Keywords: acidophilic, 7α‐hydroxysteroid dehydrogenase, short‐chain dehydrogenases/reductases, bile acids
Introduction
Ursodeoxycholic acid (UDCA) is an endogenous bile acid with a variety of drug applications due to its beneficial effects on primary biliary cirrhosis, drug‐induced hepatitis, and other diseases.1, 2, 3 UDCA combines with taurine to form tauroursodeoxycholic acid (TUDCA), which is beneficial for treating hepatobiliary diseases, Alzheimer's disease, and Parkinson's disease,4 and it appears to be a promising therapeutic agent for inflammatory bowel disease.5 In the past, TUDCA preparations have always been considered from the perspective of chemical synthesis;6, 7, 8 however, the production of TUDCA is limited due to the complex reaction process and poor selectivity.9 Compared to chemical synthesis, the biosynthesis of TUDCA from taurochenodeoxycholic acid (TCDCA) is mild and environmentally friendly.
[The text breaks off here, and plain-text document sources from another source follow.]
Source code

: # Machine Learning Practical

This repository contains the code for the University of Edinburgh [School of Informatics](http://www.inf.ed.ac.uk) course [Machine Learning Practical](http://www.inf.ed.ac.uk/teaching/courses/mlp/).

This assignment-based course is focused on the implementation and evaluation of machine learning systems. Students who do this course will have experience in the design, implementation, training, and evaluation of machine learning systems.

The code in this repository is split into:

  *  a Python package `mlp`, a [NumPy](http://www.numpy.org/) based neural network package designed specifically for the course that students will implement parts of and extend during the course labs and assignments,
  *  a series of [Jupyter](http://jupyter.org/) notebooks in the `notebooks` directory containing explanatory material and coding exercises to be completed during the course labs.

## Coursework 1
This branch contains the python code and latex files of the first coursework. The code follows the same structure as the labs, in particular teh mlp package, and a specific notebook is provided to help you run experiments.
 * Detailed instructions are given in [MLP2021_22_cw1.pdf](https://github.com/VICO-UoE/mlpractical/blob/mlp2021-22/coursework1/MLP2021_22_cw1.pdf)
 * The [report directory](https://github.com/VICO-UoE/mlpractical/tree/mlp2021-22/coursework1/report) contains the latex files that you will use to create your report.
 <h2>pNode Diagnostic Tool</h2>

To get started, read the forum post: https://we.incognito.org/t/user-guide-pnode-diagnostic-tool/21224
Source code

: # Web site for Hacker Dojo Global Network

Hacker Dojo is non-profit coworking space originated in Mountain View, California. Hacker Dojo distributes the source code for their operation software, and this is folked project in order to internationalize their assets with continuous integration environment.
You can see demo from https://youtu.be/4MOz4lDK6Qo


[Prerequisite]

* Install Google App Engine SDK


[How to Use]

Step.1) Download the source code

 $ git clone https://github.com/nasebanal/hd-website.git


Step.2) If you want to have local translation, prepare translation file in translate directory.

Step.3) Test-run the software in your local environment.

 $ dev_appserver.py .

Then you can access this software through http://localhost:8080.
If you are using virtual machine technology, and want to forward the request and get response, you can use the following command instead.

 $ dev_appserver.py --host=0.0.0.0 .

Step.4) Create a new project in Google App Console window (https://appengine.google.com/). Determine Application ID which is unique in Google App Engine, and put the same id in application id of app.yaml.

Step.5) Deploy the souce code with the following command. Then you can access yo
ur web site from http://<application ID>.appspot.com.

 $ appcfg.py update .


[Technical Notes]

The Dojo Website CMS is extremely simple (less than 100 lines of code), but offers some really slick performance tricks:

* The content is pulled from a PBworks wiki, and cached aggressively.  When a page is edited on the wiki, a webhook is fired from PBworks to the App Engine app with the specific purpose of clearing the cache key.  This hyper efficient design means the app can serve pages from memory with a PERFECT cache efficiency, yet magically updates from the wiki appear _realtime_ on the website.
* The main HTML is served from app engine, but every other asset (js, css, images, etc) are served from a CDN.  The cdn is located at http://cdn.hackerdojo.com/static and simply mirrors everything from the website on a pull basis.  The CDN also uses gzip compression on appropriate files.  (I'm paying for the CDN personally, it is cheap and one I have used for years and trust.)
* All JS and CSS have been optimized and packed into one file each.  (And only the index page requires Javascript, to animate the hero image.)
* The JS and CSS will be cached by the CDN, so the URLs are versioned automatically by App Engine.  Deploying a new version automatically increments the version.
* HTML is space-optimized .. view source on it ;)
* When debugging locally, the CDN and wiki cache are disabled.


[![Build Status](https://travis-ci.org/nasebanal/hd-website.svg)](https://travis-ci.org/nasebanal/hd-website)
TCDCA is converted to TUDCA in vivo in several steps via intestinal microorganisms.10, 11 In vitro, however, TUDCA can be directly biosynthesized from TCDCA by 7α‐ and 7β‐HSDH in two steps.12 Therefore, 7α‐HSDHs play a key role in the biosynthesis of TUDCA. In addition, a series of aromatic or bulky aliphatic α‐ketoesters13 and benzaldehyde analogues14 undergo biotransformation by asymmetric reduction of 7α‐HSDHs.
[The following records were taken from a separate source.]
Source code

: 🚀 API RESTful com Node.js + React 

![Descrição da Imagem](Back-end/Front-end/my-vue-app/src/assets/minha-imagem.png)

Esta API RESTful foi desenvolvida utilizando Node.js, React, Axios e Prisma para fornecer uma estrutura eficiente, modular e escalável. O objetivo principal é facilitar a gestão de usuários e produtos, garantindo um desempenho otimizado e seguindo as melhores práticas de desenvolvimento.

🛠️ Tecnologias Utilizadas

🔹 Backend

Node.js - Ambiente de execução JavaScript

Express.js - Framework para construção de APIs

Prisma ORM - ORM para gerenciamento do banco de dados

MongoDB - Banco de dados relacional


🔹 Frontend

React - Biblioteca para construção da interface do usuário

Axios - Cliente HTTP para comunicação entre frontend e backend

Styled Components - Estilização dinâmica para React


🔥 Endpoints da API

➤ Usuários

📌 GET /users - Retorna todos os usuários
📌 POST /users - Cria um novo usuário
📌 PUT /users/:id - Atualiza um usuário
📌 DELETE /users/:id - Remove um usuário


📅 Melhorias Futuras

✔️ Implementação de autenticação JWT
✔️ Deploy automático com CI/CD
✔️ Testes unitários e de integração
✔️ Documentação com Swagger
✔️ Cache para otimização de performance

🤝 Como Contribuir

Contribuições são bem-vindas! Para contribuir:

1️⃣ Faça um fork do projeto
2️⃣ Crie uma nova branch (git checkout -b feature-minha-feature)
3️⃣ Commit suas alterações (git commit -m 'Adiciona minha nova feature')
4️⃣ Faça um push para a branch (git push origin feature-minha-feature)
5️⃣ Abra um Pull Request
To the best of our knowledge, five genes encoding 7α‐HSDHs have been cloned and functionally verified from Clostridium absonum PDB code: 5PEO (Clo.sa‐a, Genebank No. AET80685),15 Clostridium sordellii (Clo.so‐a, Genebank No. AAA53556),16 Clostridium scindens (Clo.sc‐a, Genebank No. AAB61151),17 Bacteroides fragilis (Bac‐fr‐a, Genebank No. AAD49430),18 and Escherichia coli (Esc.co‐a, Genebank No. P0AET8).19 Previously, we cloned five 7α‐HSDHs (S1‐a‐1, S1‐a‐2, H1‐a‐1, H1‐a‐2, and Y1‐a‐1) and one 7β‐HSDH from the genomes of gut microbiota via a metagenomic approach.20 According to the literature, 7α‐HSDHs have been reported to have their optimal enzyme activity in the pH range of 7.5–11.15, 18, 19 Nevertheless, because some biocatalysts perform under acidic conditions during biosynthesis, the biotransformation environment of the basophilic 7α‐HSDHs has been reported in the literature to have limitations. Interestingly, we cloned a new 7α‐HSDH (St‐2‐1, Genebank No. MH743112), which is relatively stable in the pH range 4.5–6, and when using TCDCA as the substrate, its optimum pH was 5.5. Thus, St‐2‐1 is the first acidophilic 7α‐HSDH reported in the literature. The discovery of this acidophilic enzyme expands the biotransformation environment of 7α‐HSDHs and is of great significance for extending the scope of application of 7α‐HSDHs.
Results and Discussion
Purification and physical properties of enzyme
After searching the database for predicted open reading frames using known 7α‐HSDHs as a template, we successfully cloned and purified a full‐length 7α‐HSDH encoding gene (named St‐2‐1 gene) from a sample of Sichuan bear stool. The St‐2‐1 gene contains 789 bp for a novel protein of 262 amino acids [Fig. 1(a,b)].
Figure 1.
(a) PCR amplification of the full length of gene St‐2‐1. (b) Verification of recombinant plasmid pGEX‐6p‐St‐2‐1. (c) SDS‐PAGE analysis of the purified enzymes St‐2‐1, before and after PreScission protease cutting.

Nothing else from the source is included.